┌─ Entries shown

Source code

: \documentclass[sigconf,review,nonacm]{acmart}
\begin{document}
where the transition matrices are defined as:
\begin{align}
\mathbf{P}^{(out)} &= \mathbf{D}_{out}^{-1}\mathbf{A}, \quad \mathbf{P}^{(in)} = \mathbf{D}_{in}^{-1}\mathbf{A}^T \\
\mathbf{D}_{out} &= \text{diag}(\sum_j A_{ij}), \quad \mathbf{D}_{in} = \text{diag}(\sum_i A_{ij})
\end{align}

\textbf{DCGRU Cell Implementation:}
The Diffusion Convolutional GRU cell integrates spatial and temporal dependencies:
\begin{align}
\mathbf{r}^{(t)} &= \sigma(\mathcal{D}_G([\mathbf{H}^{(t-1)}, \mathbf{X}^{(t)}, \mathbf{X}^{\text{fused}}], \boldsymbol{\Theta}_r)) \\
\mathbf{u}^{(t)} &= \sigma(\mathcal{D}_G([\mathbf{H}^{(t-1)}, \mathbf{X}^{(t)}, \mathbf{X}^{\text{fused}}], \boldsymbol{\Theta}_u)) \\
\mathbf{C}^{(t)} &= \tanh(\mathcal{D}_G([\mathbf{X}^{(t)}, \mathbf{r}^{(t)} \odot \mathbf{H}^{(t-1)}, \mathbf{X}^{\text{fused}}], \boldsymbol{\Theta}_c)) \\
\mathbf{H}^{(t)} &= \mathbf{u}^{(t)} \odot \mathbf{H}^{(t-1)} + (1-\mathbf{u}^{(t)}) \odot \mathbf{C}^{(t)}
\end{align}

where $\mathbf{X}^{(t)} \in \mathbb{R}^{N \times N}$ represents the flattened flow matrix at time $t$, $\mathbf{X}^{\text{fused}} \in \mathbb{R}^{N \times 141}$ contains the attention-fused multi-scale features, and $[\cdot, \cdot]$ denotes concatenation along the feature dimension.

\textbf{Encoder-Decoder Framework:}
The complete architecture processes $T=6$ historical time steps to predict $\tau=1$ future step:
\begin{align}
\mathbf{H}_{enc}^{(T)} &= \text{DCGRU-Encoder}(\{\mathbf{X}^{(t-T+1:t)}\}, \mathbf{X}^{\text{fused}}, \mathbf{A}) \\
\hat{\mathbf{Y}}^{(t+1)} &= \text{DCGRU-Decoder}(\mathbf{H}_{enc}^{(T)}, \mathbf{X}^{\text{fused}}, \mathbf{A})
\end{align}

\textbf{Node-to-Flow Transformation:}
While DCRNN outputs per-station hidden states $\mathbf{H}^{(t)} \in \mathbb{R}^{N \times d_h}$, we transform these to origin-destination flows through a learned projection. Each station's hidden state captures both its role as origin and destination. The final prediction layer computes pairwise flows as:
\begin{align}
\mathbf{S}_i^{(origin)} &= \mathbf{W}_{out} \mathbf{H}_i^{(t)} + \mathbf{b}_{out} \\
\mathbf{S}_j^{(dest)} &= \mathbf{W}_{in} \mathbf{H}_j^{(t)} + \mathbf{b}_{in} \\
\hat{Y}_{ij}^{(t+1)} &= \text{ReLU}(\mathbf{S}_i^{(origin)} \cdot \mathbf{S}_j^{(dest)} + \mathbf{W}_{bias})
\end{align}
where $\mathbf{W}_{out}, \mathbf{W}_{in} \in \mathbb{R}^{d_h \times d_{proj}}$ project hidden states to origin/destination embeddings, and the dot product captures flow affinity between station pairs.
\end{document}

└─

**What this task involves:**
Show all lines above that contain "sigma".

**Exercise answer:**
\mathbf{r}^{(t)} &= \sigma(\mathcal{D}_G([\mathbf{H}^{(t-1)}, \mathbf{X}^{(t)}, \mathbf{X}^{\text{fused}}], \boldsymbol{\Theta}_r)) \\
\mathbf{u}^{(t)} &= \sigma(\mathcal{D}_G([\mathbf{H}^{(t-1)}, \mathbf{X}^{(t)}, \mathbf{X}^{\text{fused}}], \boldsymbol{\Theta}_u)) \\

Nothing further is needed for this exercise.